The models are then arranged sequentially within the pipeline model definition:

model_name = 'serial-inference-' + timestamp_prefix
endpoint_name = 'serial-inference-ep-' + timestamp_prefix
sm_model = PipelineModel(name=model_name, role=role, models=[sparkml_model, xgb_model])

The inference pipeline is then deployed behind an endpoint for real-time inference by specifying the type and number of host ML instances:

sm_model.deploy(initial_instance_count=1, instance_type='ml.c4.xlarge', endpoint_name=endpoint_name)

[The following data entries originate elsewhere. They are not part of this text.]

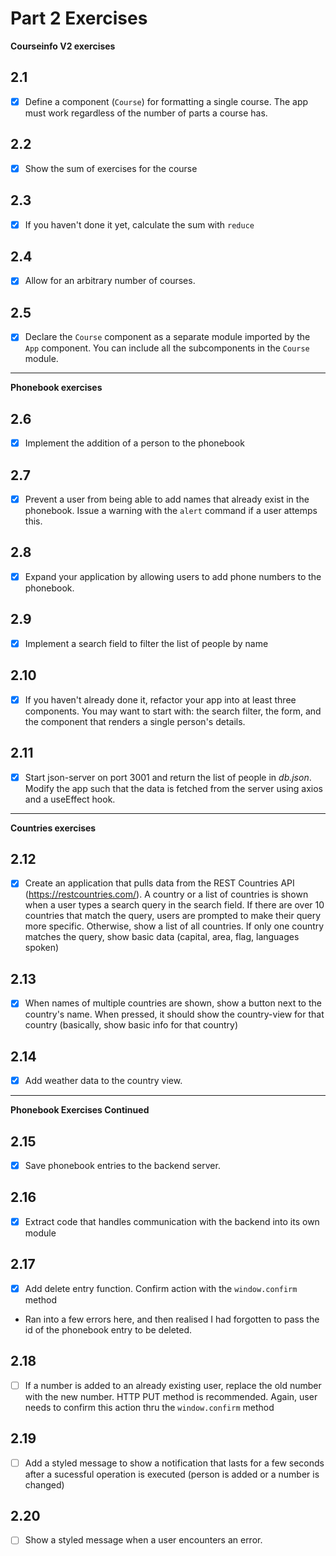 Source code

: # Part 2 Exercises

**Courseinfo V2 exercises**
## 2.1
- [x] Define a component (`Course`) for formatting a single course. The app must work regardless of the number of parts a course has.

## 2.2
- [x] Show the sum of exercises for the course

## 2.3
- [x] If you haven't done it yet, calculate the sum with `reduce`

## 2.4
- [x] Allow for an arbitrary number of courses.

## 2.5
- [x] Declare the `Course` component as a separate module imported by the `App` component. You can include all the subcomponents in the `Course` module.

---
**Phonebook exercises**

## 2.6
- [x] Implement the addition of a person to the phonebook

## 2.7
- [x] Prevent a user from being able to add names that already exist in the phonebook. Issue a warning with the `alert` command if a user attemps this.

## 2.8
- [x] Expand your application by allowing users to add phone numbers to the phonebook.

## 2.9
- [x] Implement a search field to filter the list of people by name

## 2.10
- [x] If you haven't already done it, refactor your app into at least three components. You may want to start  with: the search filter, the form, and the component that renders a single person's details.

## 2.11
- [x] Start json-server on port 3001 and return the list of people in *db.json*. Modify the app such that the data is fetched from the server using axios and a useEffect hook.

---
**Countries exercises**
## 2.12
- [x] Create an application that pulls data from the REST Countries API (https://restcountries.com/). A country or a list of countries is shown when a user types a search query in the search field. If there are over 10 countries that match the query, users are prompted to make their query more specific. Otherwise, show a list of all countries. If only one country matches the query, show basic data (capital, area, flag, languages spoken)

## 2.13
- [x] When names of multiple countries are shown, show a button next to the country's name. When pressed, it should show the country-view for that country (basically, show basic info for that country)

## 2.14
- [x] Add weather data to the country view.

---
**Phonebook Exercises Continued**
## 2.15
- [x] Save phonebook entries to the backend server.

## 2.16
- [x] Extract code that handles communication with the backend into its own module

## 2.17
- [x] Add delete entry function. Confirm action with the `window.confirm` method
- Ran into a few errors here, and then realised I had forgotten to pass the id of the phonebook entry to be deleted.

## 2.18
- [ ] If a number is added to an already existing user, replace the old number with the new number. HTTP PUT method is recommended. Again, user needs to confirm this action thru the `window.confirm` method

## 2.19
- [ ] Add a styled message to show a notification that lasts for a few seconds after a sucessful operation is executed (person is added or a number is changed)

## 2.20
- [ ] Show a styled message when a user encounters an error.




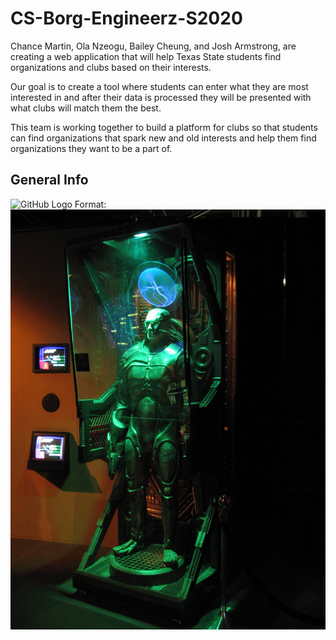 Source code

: # CS-Borg-Engineerz-S2020

Chance Martin, Ola Nzeogu, Bailey Cheung, and Josh Armstrong, are creating a web application that will help Texas State students find organizations and clubs based on their interests. 

Our goal is to create a tool where students can enter what they are most interested in and after their data is processed they will be presented with what clubs will match them the best.

This team is working together to build a platform for clubs so that students can find organizations that spark new and old interests and help them find organizations they want to be a part of.

## **General Info**

![GitHub Logo](images/Borg.jpg)
Format: ![alt text](https://github.com/CS3398-Borg-Engineerz/CS-Borg-Engineerz-S2020/blob/master/Borg.jpg) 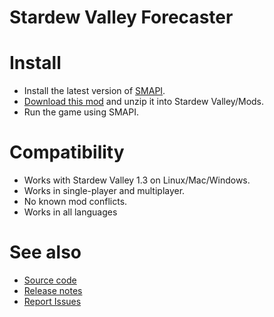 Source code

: # Stardew Valley Forecaster

# Install

+ Install the latest version of [SMAPI](https://smapi.io/).
+ [Download this mod](https://github.com/remybach/stardew-valley-forecaster/releases) and unzip it into Stardew Valley/Mods.
+ Run the game using SMAPI.

# Compatibility

+ Works with Stardew Valley 1.3 on Linux/Mac/Windows.
+ Works in single-player and multiplayer.
+ No known mod conflicts.
+ Works in all languages

# See also

+ [Source code](https://github.com/remybach/stardew-valley-forecaster)
+ [Release notes](https://github.com/remybach/stardew-valley-forecaster/releases)
+ [Report Issues](https://github.com/remybach/stardew-valley-forecaster/issues) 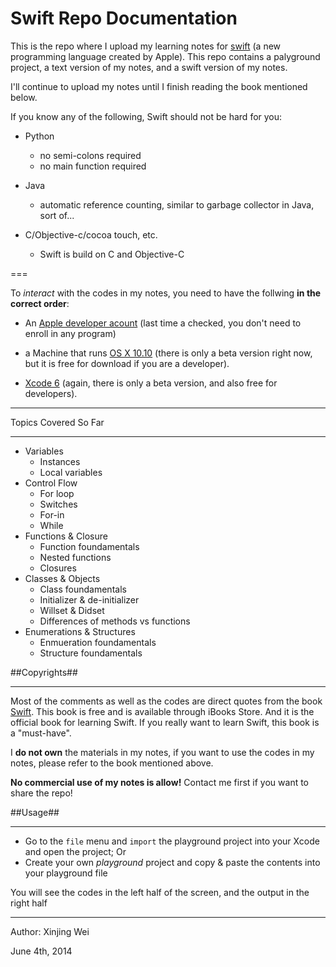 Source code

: Swift Repo Documentation
=====

This is the repo where I upload my learning notes for [swift](https://developer.apple.com/swift/) (a new programming language created by Apple). 
This repo contains a palyground project, a text version of my notes, and a swift version of my notes. 

I'll continue to upload my notes until I finish reading the book mentioned below.

If you know any of the following, Swift should not be hard for you:

- Python 
  - no semi-colons required
  - no main function required

- Java 
  - automatic reference counting, similar to garbage collector in Java, sort of...

- C/Objective-c/cocoa touch, etc. 
  - Swift is build on C and Objective-C

===

To *interact* with the codes in my notes, you need to have the follwing **in the correct order**: 

- An [Apple developer acount](https://developer.apple.com) (last time a checked, you don't need to enroll in any program)

- a Machine that runs [OS X 10.10](https://developer.apple.com/osx/whats-new/) (there is only a beta version right now, but it is free for download if you are a developer).

- [Xcode 6](https://developer.apple.com/xcode/) (again, there is only a beta version, and also free for developers).

***

Topics Covered So Far
***

- Variables
  - Instances
  - Local variables
- Control Flow
  - For loop
  - Switches
  - For-in
  - While
- Functions & Closure
  - Function foundamentals
  - Nested functions
  - Closures
- Classes & Objects
  - Class foundamentals
  - Initializer & de-initializer
  - Willset & Didset
  - Differences of methods vs functions
- Enumerations & Structures
  - Enmueration foundamentals
  - Structure foundamentals

##Copyrights##
***

Most of the comments as well as the codes are direct quotes from the book [Swift](https://itunes.apple.com/us/book/the-swift-programming-language/id881256329?mt=11).
This book is free and is available through iBooks Store. And it is the official book for learning Swift.
If you really want to learn Swift, this book is a "must-have".

I **do not own** the materials in my notes, if you want to use the codes in my notes, 
please refer to the book mentioned above.

**No commercial use of my notes is allow!** Contact me first if you want to share the repo!

##Usage##
***

- Go to the `file` menu and `import` the playground project into your Xcode and open the project; Or
- Create your own *playground* project and copy & paste the contents into your playground file

You will see the codes in the left half of the screen, and the output in the right half

***

Author: Xinjing Wei

June 4th, 2014
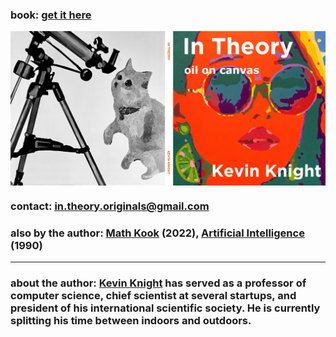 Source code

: 

### book: <a href="https://www.amazon.com/gp/product/B0B92HRJWG/ref=crt_ewc_img_dp_1?ie=UTF8&psc=1&smid=ATVPDKIKX0DER">get it here</a>


<IMG ALIGN=CENTER SRC="in-theory-cover-final2.png"> 

### contact:  <a href="mailto:in.theory.originals@gmail.com">in.theory.originals@gmail.com</a>
  
### also by the author: <a href="https://www.amazon.com">Math Kook</a> (2022), <a href="https://www.amazon.com/Artificial-Intelligence-Elaine-Rich/dp/0070522634/ref=sr_1_2?crid=14AZ5I9B1ISN1&keywords=kevin+knight+artificial+intelligence&qid=1659386396&sprefix=kevin+knight+artificial+intelligenc%2Caps%2C161&sr=8-2)">Artificial Intelligence</a> (1990)

<hr>
  
### about the author: <a href="https://kevincrawfordknight.github.io/">Kevin Knight</a> has served as a professor of computer science, chief scientist at several startups, and president of his international scientific society. He is currently splitting his time between indoors and outdoors.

The entire assembled inference pipeline can be considered a SageMaker model that you can use to make either real-time predictions or process batch transforms directly, without any external preprocessing. Within an inference pipeline model, SageMaker handles invocations as a sequence of HTTP requests originating from an external application. The first container in the pipeline handles the initial request, performs some processing, and then dispatches the intermediate response as a request to the second container in the pipeline. This happens for each container in the pipeline, and finally returns the final response to the calling client application.

SageMaker inference pipelines are fully managed. When the pipeline is deployed, SageMaker installs and runs all the defined containers on each of the Cloud de calcul élastique Amazon (Amazon EC2) instances provisioned as part of the endpoint or batch transform job. Furthermore, because the containers are co-located and hosted on the same EC2 instance, the overall pipeline latency is reduced.

Serial model ensemble using a SageMaker inference pipeline

An ensemble model is an approach in ML where multiple ML models are combined and used as part of the inference process to generate final inferences. The motivations for ensemble models could include improving accuracy, reducing model sensitivity to specific input features, and reducing single model bias, among others. In this post, we focus on the use cases related to a serial model ensemble, where multiple ML models are sequentially combined as part of a serial inference pipeline.

Let’s consider a specific example related to a serial model ensemble where we need to group a user’s uploaded images based on certain themes or topics. This pipeline could consist of three ML models:

Modèle 1 – Accepts an image as input and evaluates image quality based on image resolution, orientation, and more. This model then attempts to upscale the image quality and sends the processed images that meet a certain quality threshold to the next model (Model 2).
Modèle 2 – Accepts images validated through Model 1 and performs reconnaissance d'image to identify objects, places, people, text, and other custom actions and concepts in images. The output from Model 2 that contains identified objects is sent to Model 3.
Modèle 3 – Accepts the output from Model 2 and performs natural language processing (NLP) tasks such as topic modeling for grouping images together based on themes. For example, images could be grouped based on location or people identified. The output (groupings) is sent back to the client application.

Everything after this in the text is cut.